=== The data ===
━━━
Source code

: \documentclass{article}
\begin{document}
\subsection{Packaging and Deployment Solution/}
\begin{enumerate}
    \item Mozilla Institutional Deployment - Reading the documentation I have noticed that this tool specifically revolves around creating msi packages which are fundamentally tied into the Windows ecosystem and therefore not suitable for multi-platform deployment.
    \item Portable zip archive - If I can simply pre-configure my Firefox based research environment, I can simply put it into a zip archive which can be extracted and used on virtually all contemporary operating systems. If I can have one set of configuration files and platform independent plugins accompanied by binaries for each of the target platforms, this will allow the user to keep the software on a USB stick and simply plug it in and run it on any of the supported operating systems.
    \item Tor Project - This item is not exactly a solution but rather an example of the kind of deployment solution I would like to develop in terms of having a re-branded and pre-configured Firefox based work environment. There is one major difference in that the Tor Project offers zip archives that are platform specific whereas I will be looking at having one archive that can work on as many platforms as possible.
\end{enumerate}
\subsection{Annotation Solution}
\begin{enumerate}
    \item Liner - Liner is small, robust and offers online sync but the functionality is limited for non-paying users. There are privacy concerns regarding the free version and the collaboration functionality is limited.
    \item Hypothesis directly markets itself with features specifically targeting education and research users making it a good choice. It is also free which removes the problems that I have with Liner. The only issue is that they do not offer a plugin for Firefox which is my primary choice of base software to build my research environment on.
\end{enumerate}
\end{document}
━━━
=== Exercise instructions ===
Return only the lines of the records in which the string "have" appears.

=== Solution to the exercise ===
    \item Mozilla Institutional Deployment - Reading the documentation I have noticed that this tool specifically revolves around creating msi packages which are fundamentally tied into the Windows ecosystem and therefore not suitable for multi-platform deployment.
    \item Portable zip archive - If I can simply pre-configure my Firefox based research environment, I can simply put it into a zip archive which can be extracted and used on virtually all contemporary operating systems. If I can have one set of configuration files and platform independent plugins accompanied by binaries for each of the target platforms, this will allow the user to keep the software on a USB stick and simply plug it in and run it on any of the supported operating systems.
    \item Hypothesis directly markets itself with features specifically targeting education and research users making it a good choice. It is also free which removes the problems that I have with Liner. The only issue is that they do not offer a plugin for Firefox which is my primary choice of base software to build my research environment on.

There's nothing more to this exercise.